Posté le 1 juin 2012 par Jennifer Nille Réactions | Réagir

Le difficile passage des marchés à l'électronique

020A Chicago, au fond de l'Art Institute, se trouve l'ancien  parquet du Chicago  Stock Exchange dont on voit ici la photo. Pour la petite histoire, il a été financé par la fondation d'Evelyn Davis. Cette dernière est  connue  aux Etats-Unis pour secouer les assemblées générales des sociétés comme Goldman Sachs, General Motors, NYSE Euronext, ...

Le Chicago Stock Exchange est devenu électronique à partir de 1982, et a rendu obsolète les transactions à la criée.

Ailleurs dans la ville, le passage à l'électronique s'est aussi fait sentir. Un documentaire, Floored, s'est penché sur l'aspect humain de cette transformation.  Et montre la difficulté qu'ont éprouvé certains traders du pit qui n'ont pas réussi leur reconversion dans le trading électronique. Comme l'un des témoins de ce film, datant de 2009, l'explique: de 500 personnes dans les années 80, l'effectif s'est réduit à 50 depuis lors.

 

Ce qui est frappant dans ce documentaire, outre la révolution technologique, c'est le besoin d'être le premier sur la transaction parmi les traders humains. Le but n'est pas différent chez les traders à haute fréquence. Les moyens technologiques font simplement la différence en termes de vitesse. Comme l'explique un des traders dans ce film, il est impossible pour un humain de battre l'ordinateur. Sur ce point.  J'insiste, car un exemple récent en Norvège montre que l'être humain est capable de prendre sa revanche... Un peu comme aux échecs, en quelque sorte.

Plus proche de chez nous, on a observé aussi ce phénomène dans les années 90, où la criée a disparu de presque toutes les Bourses européennes. Seul le London Metal Exchange dispose encore d'une véritable criée. Ailleurs, les changements de régulation (comme la loi Mammouth de 1990 en Belgique) ont progressivement poussé les transactions au tout-électronique.

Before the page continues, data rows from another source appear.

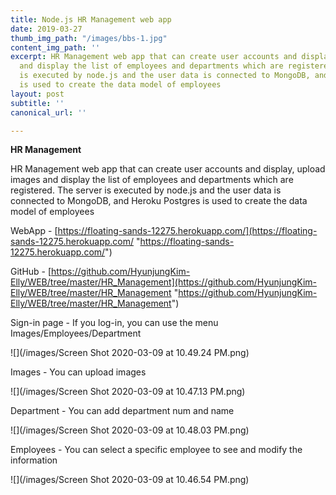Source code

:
 ```yaml
---
title: Node.js HR Management web app
date: 2019-03-27
thumb_img_path: "/images/bbs-1.jpg"
content_img_path: ''
excerpt: HR Management web app that can create user accounts and display, upload images
  and display the list of employees and departments which are registered. The server
  is executed by node.js and the user data is connected to MongoDB, and Heroku Postgres
  is used to create the data model of employees
layout: post
subtitle: ''
canonical_url: ''

---
```

**HR Management**

HR Management web app that can create user accounts and display, upload images and display the list of employees and departments which are registered. The server is executed by node.js and the user data is connected to MongoDB, and Heroku Postgres is used to create the data model of employees

WebApp - [https://floating-sands-12275.herokuapp.com/](https://floating-sands-12275.herokuapp.com/ "https://floating-sands-12275.herokuapp.com/")

GitHub - [https://github.com/HyunjungKim-Elly/WEB/tree/master/HR_Management](https://github.com/HyunjungKim-Elly/WEB/tree/master/HR_Management "https://github.com/HyunjungKim-Elly/WEB/tree/master/HR_Management")

Sign-in page - If you log-in, you can use the menu Images/Employees/Department

![](/images/Screen Shot 2020-03-09 at 10.49.24 PM.png)

Images - You can upload images

![](/images/Screen Shot 2020-03-09 at 10.47.13 PM.png)

Department - You can add department num and name

![](/images/Screen Shot 2020-03-09 at 10.48.03 PM.png)

Employees - You can select a specific employee to see and modify the information

![](/images/Screen Shot 2020-03-09 at 10.46.54 PM.png)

A Bruxelles, on est passé de la criée, au Palais de la Bourse, comme illustrée ici

Vieille Bourse

Au centre de données. Situé à Basildon, près de Londres.

Nyse-server-room-470

Toutefois, à Bruxelles, la communauté du trading s'est fortement réduite avec la disparition de la criée. A Chicago, il subsiste encore un pit au Chicago Board of Trade (fusionné depuis 2007 avec le Chicago Mercantile Exchange). Et Des firmes comme Getco, Infinium, Allston Trading, mais aussi des plus petites boutiques pullulent dans la ville.

 

Posté le 28 mai 2012 par Jennifer Nille Réactions | Réagir

Une spéculation anonyme sur les matières premières

2538460109Mercredi dernier, un reportage de Question à la Une revenait sur la spéculation sur les matières premières, accusée de faire flamber les prix des denrées alimentaires.

Dans le reportage, un des traders du pit du Chicago Mercantile Exchange explique que les transactions sont devenues anonymes, avec les changements de régulation, et la montée des transactions électroniques. 

Mais Bart Chilton, un des commissaires de la CFTC (l'organe de régulation des marchés de dérivés aux Etats-Unis), a récemment souligné que le troisième trader sur le CME est situé à Prague."Nous ne parviendrons jamais à obtenir un historique des transactions de ces traders" a-t-il souligné.

Il souligne aussi que les traders à haute fréquence, responsables de la majorité des transactions sur le CME, ne sont pas enregistrés à la CFTC. Pourtant, des firmes spécialisées dans le trading de futures situées à Chicago m'ont toutes répondu qu'elles reçoivent régulièrement la visite des régulateurs, comme la FINRA et la CFTC.  "Chaque régulateur a sa propre approche, et elle peut varier du tout au tout d'un régulateur à l'autre, c''est un vrai cauchemar de se conformer à chacun d'entre eux" m'a avoué un trader.

Evidemment, les firmes étrangères ne sont pas soumises au même régime. Et puis, il y a les autres investisseurs, des particuliers, qui jouent aussi beaucoup sur les matières premières, grâce aux turbos

Ceux-ci ont vu le jour grâce à la création d'indices sur les matières premières, dont Goldman Sachs détient la paternité. Ces indices sont très controversés.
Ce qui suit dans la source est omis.